Exercise details :: Copies of all lines that contain "LIMS" are needed; take them from the data below.

Exercise material ::
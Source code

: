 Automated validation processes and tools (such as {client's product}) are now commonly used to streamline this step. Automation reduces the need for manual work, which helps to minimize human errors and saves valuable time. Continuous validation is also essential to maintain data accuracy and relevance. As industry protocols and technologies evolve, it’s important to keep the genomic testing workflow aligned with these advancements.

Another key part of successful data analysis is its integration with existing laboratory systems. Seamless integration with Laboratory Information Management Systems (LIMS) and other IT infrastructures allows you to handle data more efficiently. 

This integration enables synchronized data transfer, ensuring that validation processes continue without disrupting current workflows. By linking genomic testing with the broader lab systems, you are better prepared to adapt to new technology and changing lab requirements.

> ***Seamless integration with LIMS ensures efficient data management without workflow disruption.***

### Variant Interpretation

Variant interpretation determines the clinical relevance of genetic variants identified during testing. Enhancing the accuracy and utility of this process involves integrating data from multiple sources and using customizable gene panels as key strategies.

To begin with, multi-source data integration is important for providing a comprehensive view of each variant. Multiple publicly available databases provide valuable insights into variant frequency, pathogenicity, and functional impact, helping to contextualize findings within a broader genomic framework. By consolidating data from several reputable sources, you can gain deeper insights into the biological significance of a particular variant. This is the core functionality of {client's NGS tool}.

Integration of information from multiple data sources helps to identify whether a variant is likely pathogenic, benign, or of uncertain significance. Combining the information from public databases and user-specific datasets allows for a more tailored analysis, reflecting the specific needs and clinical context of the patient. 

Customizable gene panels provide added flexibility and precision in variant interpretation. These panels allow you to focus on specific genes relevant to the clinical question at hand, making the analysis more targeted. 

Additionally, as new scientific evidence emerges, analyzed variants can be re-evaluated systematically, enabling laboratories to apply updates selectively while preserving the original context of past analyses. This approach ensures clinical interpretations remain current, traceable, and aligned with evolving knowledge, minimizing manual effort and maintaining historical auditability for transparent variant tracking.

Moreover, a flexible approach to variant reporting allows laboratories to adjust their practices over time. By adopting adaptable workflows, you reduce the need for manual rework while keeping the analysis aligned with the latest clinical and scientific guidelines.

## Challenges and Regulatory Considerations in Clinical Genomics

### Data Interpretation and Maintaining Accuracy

Answer area ::
Another key part of successful data analysis is its integration with existing laboratory systems. Seamless integration with Laboratory Information Management Systems (LIMS) and other IT infrastructures allows you to handle data more efficiently. 
> ***Seamless integration with LIMS ensures efficient data management without workflow disruption.***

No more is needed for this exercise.